アブリトゥス考古学保護区
Razgrad
ブルガリアのラズグラード近郊に位置するアブリトゥス考古学保護区は、モエシア・インフェリオル州の重要な都市であった古代ローマ都市の遺跡です。紀元前3~4世紀のトラキア人の集落として始まり、紀元1世紀末にはローマの軍事キャンプへと発展し、4世紀初頭のコンスタンティヌス大帝の時代に巨大な城壁で要塞化されました。高さ最大12メートル、厚さ3メートルの堅固な城壁が15ヘクタールの区域を囲み、35のバスティオンと4つの門を備えていました。アブリトゥスはゴート戦争、フン族の侵攻、アヴァール族の攻撃により何度も破壊されましたが、その都度再建され、5~6世紀には主要な都市かつ司教座都市として栄えました。考古学的発掘では軍用兵舎、水道橋、5世紀の835枚の金貨の大規模な埋蔵品が発見されています。また、初期キリスト教の教会遺跡2つと10世紀まで続いた中世ブルガリアの集落跡も含まれています。現在は文化財保護区としてブルガリアの重要な考古学および観光地となっており、トラキア、ローマ、中世の歴史層を展示しています。
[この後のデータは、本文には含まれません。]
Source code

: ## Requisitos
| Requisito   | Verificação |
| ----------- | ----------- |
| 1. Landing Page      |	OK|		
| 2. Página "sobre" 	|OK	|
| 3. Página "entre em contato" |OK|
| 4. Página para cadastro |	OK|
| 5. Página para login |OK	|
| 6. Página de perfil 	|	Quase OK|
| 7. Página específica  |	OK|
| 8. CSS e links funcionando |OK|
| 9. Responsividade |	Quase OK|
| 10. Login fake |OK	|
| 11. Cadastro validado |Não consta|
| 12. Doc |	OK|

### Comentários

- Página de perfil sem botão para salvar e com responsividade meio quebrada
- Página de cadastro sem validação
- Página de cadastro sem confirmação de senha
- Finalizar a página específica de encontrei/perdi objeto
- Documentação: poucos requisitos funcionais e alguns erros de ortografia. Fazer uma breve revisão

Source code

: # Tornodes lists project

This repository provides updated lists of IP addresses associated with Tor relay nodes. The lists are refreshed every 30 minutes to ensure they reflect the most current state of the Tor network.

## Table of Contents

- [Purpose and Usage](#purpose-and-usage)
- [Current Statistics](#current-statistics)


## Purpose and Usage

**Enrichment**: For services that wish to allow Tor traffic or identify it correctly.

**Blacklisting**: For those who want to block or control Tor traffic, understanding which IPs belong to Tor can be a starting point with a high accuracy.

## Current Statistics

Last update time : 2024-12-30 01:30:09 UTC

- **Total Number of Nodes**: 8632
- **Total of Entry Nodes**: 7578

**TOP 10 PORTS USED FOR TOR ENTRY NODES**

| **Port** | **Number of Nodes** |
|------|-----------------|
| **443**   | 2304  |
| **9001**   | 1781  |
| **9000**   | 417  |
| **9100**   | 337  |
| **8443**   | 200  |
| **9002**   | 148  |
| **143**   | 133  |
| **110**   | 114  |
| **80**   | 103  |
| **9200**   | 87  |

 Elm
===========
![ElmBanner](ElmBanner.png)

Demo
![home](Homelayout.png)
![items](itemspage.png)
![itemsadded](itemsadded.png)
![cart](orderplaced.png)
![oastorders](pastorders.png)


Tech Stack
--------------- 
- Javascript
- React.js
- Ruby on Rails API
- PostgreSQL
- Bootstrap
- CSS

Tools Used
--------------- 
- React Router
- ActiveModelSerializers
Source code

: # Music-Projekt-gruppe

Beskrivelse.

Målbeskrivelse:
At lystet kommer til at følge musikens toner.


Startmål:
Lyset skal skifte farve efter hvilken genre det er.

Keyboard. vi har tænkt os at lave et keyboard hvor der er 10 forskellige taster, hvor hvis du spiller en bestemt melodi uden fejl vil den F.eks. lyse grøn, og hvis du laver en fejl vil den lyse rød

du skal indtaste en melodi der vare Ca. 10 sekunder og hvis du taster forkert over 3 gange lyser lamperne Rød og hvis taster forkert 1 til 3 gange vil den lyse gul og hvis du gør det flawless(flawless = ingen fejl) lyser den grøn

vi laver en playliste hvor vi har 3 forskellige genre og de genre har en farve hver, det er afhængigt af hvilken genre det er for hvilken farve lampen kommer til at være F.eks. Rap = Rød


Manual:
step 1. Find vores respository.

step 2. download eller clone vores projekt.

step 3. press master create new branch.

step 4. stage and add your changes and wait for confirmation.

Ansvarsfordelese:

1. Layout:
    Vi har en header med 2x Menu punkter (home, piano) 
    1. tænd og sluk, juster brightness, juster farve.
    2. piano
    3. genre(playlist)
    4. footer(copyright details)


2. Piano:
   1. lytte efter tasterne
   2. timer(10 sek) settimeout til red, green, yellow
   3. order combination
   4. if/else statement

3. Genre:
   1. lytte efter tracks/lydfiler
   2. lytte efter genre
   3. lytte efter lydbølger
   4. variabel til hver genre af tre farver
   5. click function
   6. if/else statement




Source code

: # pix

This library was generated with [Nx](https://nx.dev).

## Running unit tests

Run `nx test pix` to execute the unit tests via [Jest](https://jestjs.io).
ヒント: 訪問は春と秋の快適な気候で人混みが少ない時期がおすすめです。チケットは現地で購入可能なことが多いですが、特に団体の場合は公式ウェブサイトの確認や博物館への事前連絡を推奨します。ガイドツアーは遺跡の豊かな歴史を深く理解するのに役立ちます。学生、高齢者、団体には割引がある場合があります。広範囲にわたる屋外遺跡のため、歩きやすい靴の着用をおすすめします。
興味深い事実
- •251年のアブリトゥスの戦いでは、ローマ皇帝デキウスが息子と共に戦死した初の例となりました。
- •アブリトゥスの要塞は35のバスティオンと高さ12メートルに達する城壁を備え、ローマの高度な軍事建築技術を示しています。
- •5世紀の金貨835枚、重量4キログラムの埋蔵品が東側の城壁内で発見され、ブルガリアで最大の後期帝国の金貨の埋蔵品です。
- •2本の水道橋が都市に水を供給し、1本は遺跡の南西6キロ、もう1本は北東3キロの地点から引かれていました。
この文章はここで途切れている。